WHAT TO PRODUCE - The following data has a line with "### 课程教材PDF下载" and a line with "[https://githu". Write out exactly those lines and all the lines between them.

Rendered images with source text:
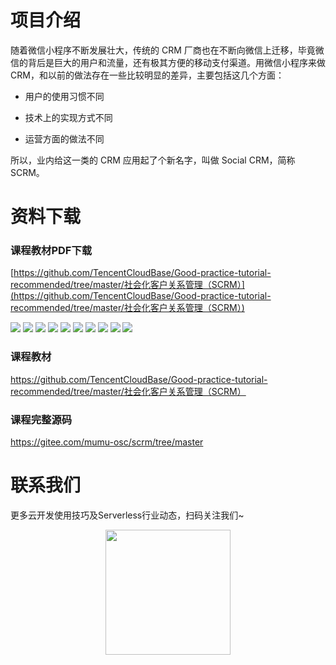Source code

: # 项目介绍
随着微信小程序不断发展壮大，传统的 CRM 厂商也在不断向微信上迁移，毕竟微信的背后是巨大的用户和流量，还有极其方便的移动支付渠道。用微信小程序来做CRM，和以前的做法存在一些比较明显的差异，主要包括这几个方面：

- 用户的使用习惯不同

- 技术上的实现方式不同

- 运营方面的做法不同

所以，业内给这一类的 CRM 应用起了个新名字，叫做 Social CRM，简称 SCRM。

# 资料下载
### 课程教材PDF下载

[https://github.com/TencentCloudBase/Good-practice-tutorial-recommended/tree/master/社会化客户关系管理（SCRM）](https://github.com/TencentCloudBase/Good-practice-tutorial-recommended/tree/master/社会化客户关系管理（SCRM）)

![](https://puui.qpic.cn/vupload/0/1568791595153_bu0gmgs3i6j.png/0)
![](https://puui.qpic.cn/vupload/0/1568791713978_whdrosnp3k.png/0)
![](https://puui.qpic.cn/vupload/0/1568791792831_kjr0hwc0qm.png/0)
![](https://puui.qpic.cn/vupload/0/1568791911632_w2j7aexxaw.png/0)
![](https://puui.qpic.cn/vupload/0/1568791989057_ak263n4692a.png/0)
![](https://puui.qpic.cn/vupload/0/1568792055884_giatsmyn9id.png/0)
![](https://puui.qpic.cn/vupload/0/1568792124716_t75snvf2t3.png/0)
![](https://puui.qpic.cn/vupload/0/1568792251313_emjbxwikfvg.png/0)
![](https://puui.qpic.cn/vupload/0/1568792318013_2p6xeoua37i.png/0)
![](https://puui.qpic.cn/vupload/0/1568792380142_yms0j892dqc.png/0)

### 课程教材

https://github.com/TencentCloudBase/Good-practice-tutorial-recommended/tree/master/社会化客户关系管理（SCRM）

### 课程完整源码

https://gitee.com/mumu-osc/scrm/tree/master

# 联系我们
更多云开发使用技巧及Serverless行业动态，扫码关注我们~
<p align="center">
    <img src="https://puui.qpic.cn/vupload/0/20190603_1559545575934_lettsbvkvdn.jpeg/0" width="200px">
</p>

RESULT -
### 课程教材PDF下载

[https://github.com/TencentCloudBase/Good-practice-tutorial-recommended/tree/master/社会化客户关系管理（SCRM）](https://github.com/TencentCloudBase/Good-practice-tutorial-recommended/tree/master/社会化客户关系管理（SCRM）)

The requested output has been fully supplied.